> [THE RECORDS]
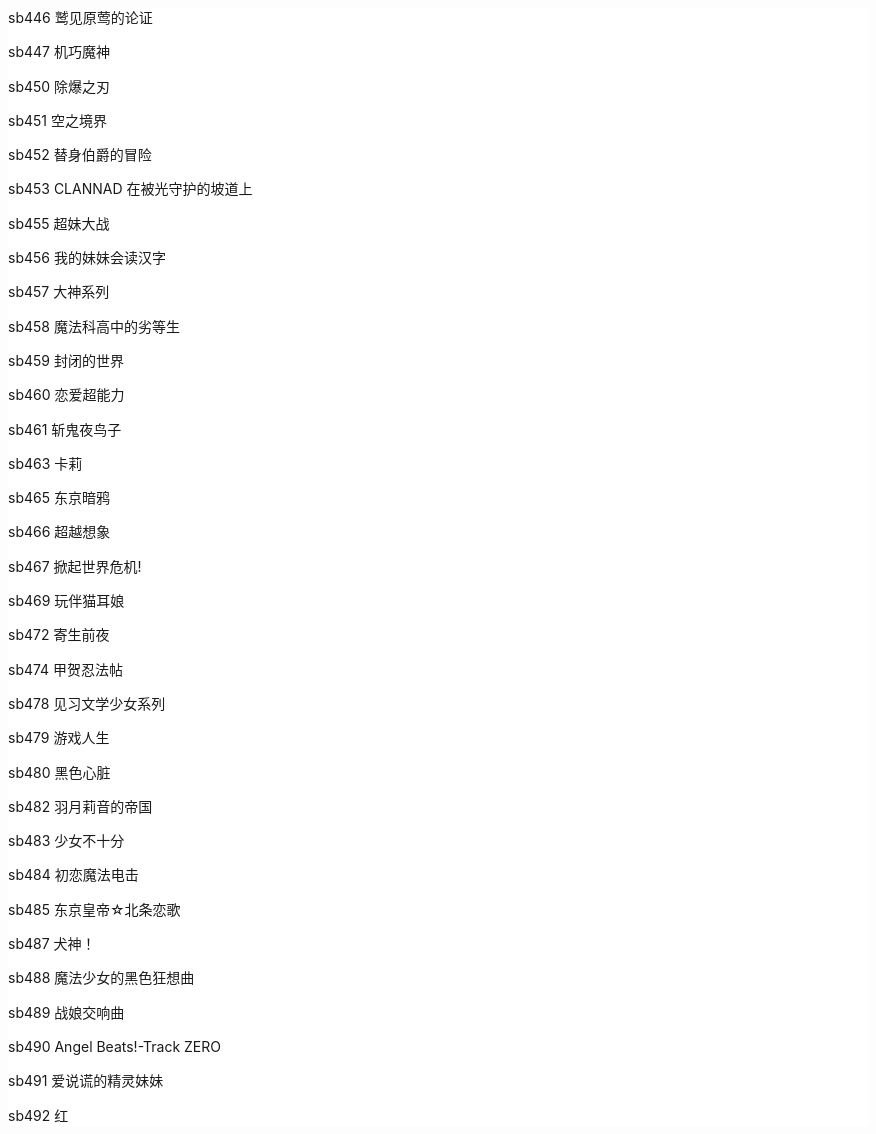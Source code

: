 sb446  鹫见原莺的论证

sb447  机巧魔神

sb450  除爆之刃

sb451  空之境界

sb452  替身伯爵的冒险

sb453  CLANNAD 在被光守护的坡道上

sb455  超妹大战

sb456  我的妹妹会读汉字

sb457  大神系列

sb458  魔法科高中的劣等生

sb459  封闭的世界

sb460  恋爱超能力

sb461  斩鬼夜鸟子

sb463  卡莉

sb465  东京暗鸦

sb466  超越想象

sb467  掀起世界危机!

sb469  玩伴猫耳娘

sb472  寄生前夜

sb474  甲贺忍法帖

sb478  见习文学少女系列

sb479  游戏人生

sb480  黑色心脏

sb482  羽月莉音的帝国

sb483  少女不十分

sb484  初恋魔法电击

sb485  东京皇帝☆北条恋歌

sb487  犬神！

sb488  魔法少女的黑色狂想曲

sb489  战娘交响曲

sb490  Angel Beats!-Track ZERO

sb491  爱说谎的精灵妹妹

sb492  红
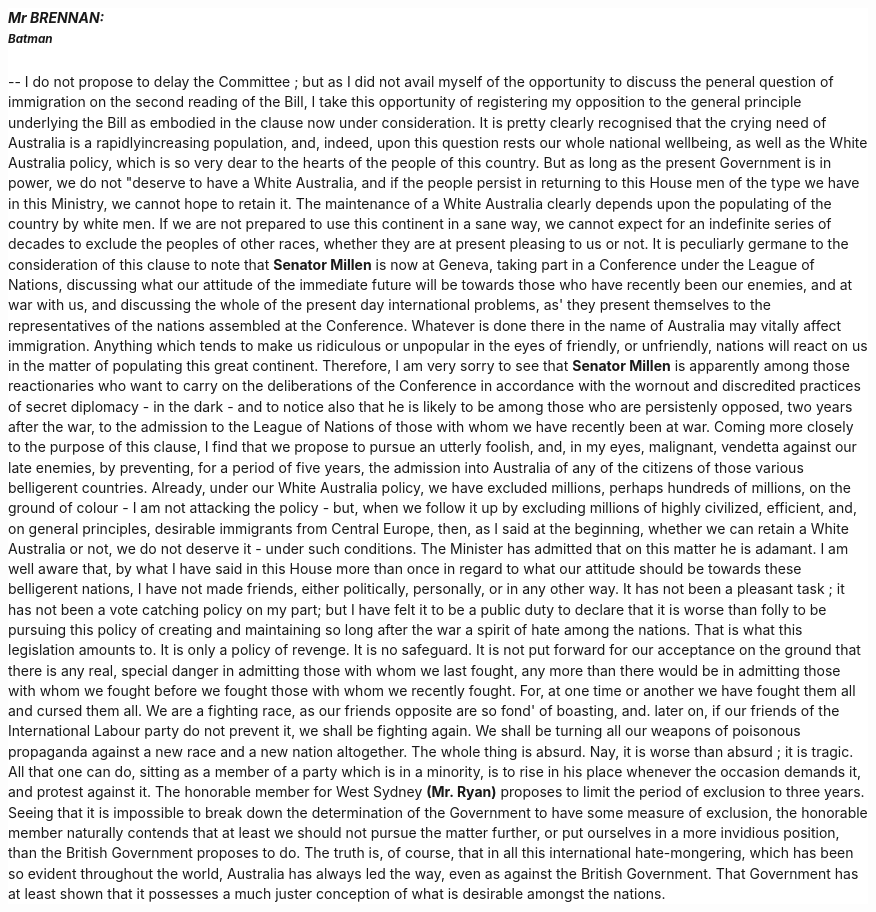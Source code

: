 ##### Mr BRENNAN:<br><small class="text-muted">Batman</small>

-- I do not propose to delay the Committee ; but as I did not avail myself of the opportunity to discuss the peneral question of immigration on the second reading of the Bill, I take this opportunity of registering my opposition to the general principle underlying the Bill as embodied in the clause now under consideration. It is pretty clearly recognised that the crying need of Australia is a rapidlyincreasing population, and, indeed, upon this question rests our whole national wellbeing, as well as the White Australia policy, which is so very dear to the hearts of the people of this country. But as long as the present Government is in power, we do not "deserve to have a White Australia, and if the people persist in returning to this House men of the type we have in this Ministry, we cannot hope to retain it. The maintenance of a White Australia clearly depends upon the populating of the country by white men. If we are not prepared to use this continent in a sane way, we cannot expect for an indefinite series of decades to exclude the peoples of other races, whether they are at present pleasing to us or not. It is peculiarly germane to the consideration of this clause to note that  **Senator Millen**  is now at Geneva, taking part in a Conference under the League of Nations, discussing what our attitude of the immediate future will be towards those who have recently been our enemies, and at war with us, and discussing the whole of the present day international problems, as' they present themselves to the representatives of the nations assembled at the Conference. Whatever is done there in the name of Australia may vitally affect immigration. Anything which tends to make us ridiculous or unpopular in the eyes of friendly, or unfriendly, nations will react on us in the matter of populating this great continent. Therefore, I am very sorry to see that  **Senator Millen**  is apparently among those reactionaries who want to carry on the deliberations of the Conference in accordance with the wornout and discredited practices of secret diplomacy - in the dark - and to notice also that he is likely to be among those who are persistenly  opposed, two years after the war, to the admission to the League of Nations of those with whom we have recently been at war. Coming more closely to the purpose of this clause, I find that we propose to pursue an utterly foolish, and, in my eyes, malignant, vendetta against our late enemies, by preventing, for a period of five years, the admission into Australia of any of the citizens of those various belligerent countries. Already, under our White Australia policy, we have excluded millions, perhaps hundreds of millions, on the ground of colour - I am not attacking the policy - but, when we follow it up by excluding millions of highly civilized, efficient, and, on general principles, desirable immigrants from Central Europe, then, as I said at the beginning, whether we can retain a White Australia or not, we do not deserve it - under such conditions. The Minister has admitted that on this matter he is adamant. I am well aware that, by what I have said in this House more than once in regard to what our attitude should be towards these belligerent nations, I have not made friends, either politically, personally, or in any other way. It has not been a pleasant task ; it has not been a vote catching policy on my part; but I have felt it to be a public duty to declare that it is worse than folly to be pursuing this policy of creating and maintaining so long after the war a spirit of hate among the nations. That is what this legislation amounts to. It is only a policy of revenge. It is no safeguard. It is not put forward for our acceptance on the ground that there is any real, special danger in admitting those with whom we last fought, any more than there would be in admitting those with whom we fought before we fought those with whom we recently fought. For, at one time or another we have fought them all and cursed them all. We are a fighting race, as our friends opposite are so fond' of boasting, and. later on, if our friends of the International Labour party do not prevent it, we shall be fighting again. We shall be turning all our weapons of poisonous propaganda against a new race and a new nation altogether. The whole thing is absurd. Nay, it is worse than absurd ; it is tragic. All that one can do, sitting as a member of a party which is in a minority, is to rise in his place whenever the occasion demands it, and protest against it. The honorable member for West Sydney  **(Mr. Ryan)**  proposes to limit the period of exclusion to three years. Seeing that it is impossible to break down the determination of the Government to have some measure of exclusion, the honorable member naturally contends that at least we should not pursue the matter further, or put ourselves in a more invidious position, than the British Government proposes to do. The truth is, of course, that in all this international hate-mongering, which has been so evident throughout the world, Australia has always led the way, even as against the British Government. That Government has at least shown that it possesses a much juster conception of what is desirable amongst the nations.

> [TASK INSTRUCTIONS]
Copy out all the records exactly as they read, and omit the pictures.

> [SOLUTION BELOW]
Source code

: sb446  鹫见原莺的论证

sb447  机巧魔神

sb450  除爆之刃

sb451  空之境界

sb452  替身伯爵的冒险

sb453  CLANNAD 在被光守护的坡道上

sb455  超妹大战

sb456  我的妹妹会读汉字

sb457  大神系列

sb458  魔法科高中的劣等生

sb459  封闭的世界

sb460  恋爱超能力

sb461  斩鬼夜鸟子

sb463  卡莉

sb465  东京暗鸦

sb466  超越想象

sb467  掀起世界危机!

sb469  玩伴猫耳娘

sb472  寄生前夜

sb474  甲贺忍法帖

sb478  见习文学少女系列

sb479  游戏人生

sb480  黑色心脏

sb482  羽月莉音的帝国

sb483  少女不十分

sb484  初恋魔法电击

sb485  东京皇帝☆北条恋歌

sb487  犬神！

sb488  魔法少女的黑色狂想曲

sb489  战娘交响曲

sb490  Angel Beats!-Track ZERO

sb491  爱说谎的精灵妹妹

sb492  红
Source code

: ##### Mr BRENNAN:<br><small class="text-muted">Batman</small>

-- I do not propose to delay the Committee ; but as I did not avail myself of the opportunity to discuss the peneral question of immigration on the second reading of the Bill, I take this opportunity of registering my opposition to the general principle underlying the Bill as embodied in the clause now under consideration. It is pretty clearly recognised that the crying need of Australia is a rapidlyincreasing population, and, indeed, upon this question rests our whole national wellbeing, as well as the White Australia policy, which is so very dear to the hearts of the people of this country. But as long as the present Government is in power, we do not "deserve to have a White Australia, and if the people persist in returning to this House men of the type we have in this Ministry, we cannot hope to retain it. The maintenance of a White Australia clearly depends upon the populating of the country by white men. If we are not prepared to use this continent in a sane way, we cannot expect for an indefinite series of decades to exclude the peoples of other races, whether they are at present pleasing to us or not. It is peculiarly germane to the consideration of this clause to note that  **Senator Millen**  is now at Geneva, taking part in a Conference under the League of Nations, discussing what our attitude of the immediate future will be towards those who have recently been our enemies, and at war with us, and discussing the whole of the present day international problems, as' they present themselves to the representatives of the nations assembled at the Conference. Whatever is done there in the name of Australia may vitally affect immigration. Anything which tends to make us ridiculous or unpopular in the eyes of friendly, or unfriendly, nations will react on us in the matter of populating this great continent. Therefore, I am very sorry to see that  **Senator Millen**  is apparently among those reactionaries who want to carry on the deliberations of the Conference in accordance with the wornout and discredited practices of secret diplomacy - in the dark - and to notice also that he is likely to be among those who are persistenly  opposed, two years after the war, to the admission to the League of Nations of those with whom we have recently been at war. Coming more closely to the purpose of this clause, I find that we propose to pursue an utterly foolish, and, in my eyes, malignant, vendetta against our late enemies, by preventing, for a period of five years, the admission into Australia of any of the citizens of those various belligerent countries. Already, under our White Australia policy, we have excluded millions, perhaps hundreds of millions, on the ground of colour - I am not attacking the policy - but, when we follow it up by excluding millions of highly civilized, efficient, and, on general principles, desirable immigrants from Central Europe, then, as I said at the beginning, whether we can retain a White Australia or not, we do not deserve it - under such conditions. The Minister has admitted that on this matter he is adamant. I am well aware that, by what I have said in this House more than once in regard to what our attitude should be towards these belligerent nations, I have not made friends, either politically, personally, or in any other way. It has not been a pleasant task ; it has not been a vote catching policy on my part; but I have felt it to be a public duty to declare that it is worse than folly to be pursuing this policy of creating and maintaining so long after the war a spirit of hate among the nations. That is what this legislation amounts to. It is only a policy of revenge. It is no safeguard. It is not put forward for our acceptance on the ground that there is any real, special danger in admitting those with whom we last fought, any more than there would be in admitting those with whom we fought before we fought those with whom we recently fought. For, at one time or another we have fought them all and cursed them all. We are a fighting race, as our friends opposite are so fond' of boasting, and. later on, if our friends of the International Labour party do not prevent it, we shall be fighting again. We shall be turning all our weapons of poisonous propaganda against a new race and a new nation altogether. The whole thing is absurd. Nay, it is worse than absurd ; it is tragic. All that one can do, sitting as a member of a party which is in a minority, is to rise in his place whenever the occasion demands it, and protest against it. The honorable member for West Sydney  **(Mr. Ryan)**  proposes to limit the period of exclusion to three years. Seeing that it is impossible to break down the determination of the Government to have some measure of exclusion, the honorable member naturally contends that at least we should not pursue the matter further, or put ourselves in a more invidious position, than the British Government proposes to do. The truth is, of course, that in all this international hate-mongering, which has been so evident throughout the world, Australia has always led the way, even as against the British Government. That Government has at least shown that it possesses a much juster conception of what is desirable amongst the nations.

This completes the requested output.